TASK DETAILS: Could you set down all of the data again, exactly as it stands?

Data entries:
────────────────────

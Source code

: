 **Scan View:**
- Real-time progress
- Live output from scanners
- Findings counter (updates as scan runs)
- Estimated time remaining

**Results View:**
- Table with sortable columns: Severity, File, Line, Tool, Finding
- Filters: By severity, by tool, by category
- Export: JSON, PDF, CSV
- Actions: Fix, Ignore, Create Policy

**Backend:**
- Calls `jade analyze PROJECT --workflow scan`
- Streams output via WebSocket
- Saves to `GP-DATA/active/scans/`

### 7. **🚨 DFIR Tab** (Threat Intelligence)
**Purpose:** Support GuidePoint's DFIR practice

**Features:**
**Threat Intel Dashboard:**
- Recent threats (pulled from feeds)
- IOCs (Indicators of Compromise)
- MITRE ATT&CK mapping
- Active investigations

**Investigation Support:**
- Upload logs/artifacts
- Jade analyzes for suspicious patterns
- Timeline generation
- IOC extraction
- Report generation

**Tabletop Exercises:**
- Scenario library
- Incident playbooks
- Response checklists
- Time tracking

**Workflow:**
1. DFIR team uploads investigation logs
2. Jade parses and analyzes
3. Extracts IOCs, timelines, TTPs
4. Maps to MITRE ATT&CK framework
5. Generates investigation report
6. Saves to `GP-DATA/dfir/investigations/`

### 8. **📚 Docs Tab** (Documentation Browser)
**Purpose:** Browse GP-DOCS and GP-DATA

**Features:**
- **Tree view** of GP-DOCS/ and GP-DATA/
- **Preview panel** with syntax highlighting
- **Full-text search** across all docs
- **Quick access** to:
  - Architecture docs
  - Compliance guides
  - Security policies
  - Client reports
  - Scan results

────────────────────

ANSWER BELOW:
Source code

: **Scan View:**
- Real-time progress
- Live output from scanners
- Findings counter (updates as scan runs)
- Estimated time remaining

**Results View:**
- Table with sortable columns: Severity, File, Line, Tool, Finding
- Filters: By severity, by tool, by category
- Export: JSON, PDF, CSV
- Actions: Fix, Ignore, Create Policy

**Backend:**
- Calls `jade analyze PROJECT --workflow scan`
- Streams output via WebSocket
- Saves to `GP-DATA/active/scans/`

### 7. **🚨 DFIR Tab** (Threat Intelligence)
**Purpose:** Support GuidePoint's DFIR practice

**Features:**
**Threat Intel Dashboard:**
- Recent threats (pulled from feeds)
- IOCs (Indicators of Compromise)
- MITRE ATT&CK mapping
- Active investigations

**Investigation Support:**
- Upload logs/artifacts
- Jade analyzes for suspicious patterns
- Timeline generation
- IOC extraction
- Report generation

**Tabletop Exercises:**
- Scenario library
- Incident playbooks
- Response checklists
- Time tracking

**Workflow:**
1. DFIR team uploads investigation logs
2. Jade parses and analyzes
3. Extracts IOCs, timelines, TTPs
4. Maps to MITRE ATT&CK framework
5. Generates investigation report
6. Saves to `GP-DATA/dfir/investigations/`

### 8. **📚 Docs Tab** (Documentation Browser)
**Purpose:** Browse GP-DOCS and GP-DATA

**Features:**
- **Tree view** of GP-DOCS/ and GP-DATA/
- **Preview panel** with syntax highlighting
- **Full-text search** across all docs
- **Quick access** to:
  - Architecture docs
  - Compliance guides
  - Security policies
  - Client reports
  - Scan results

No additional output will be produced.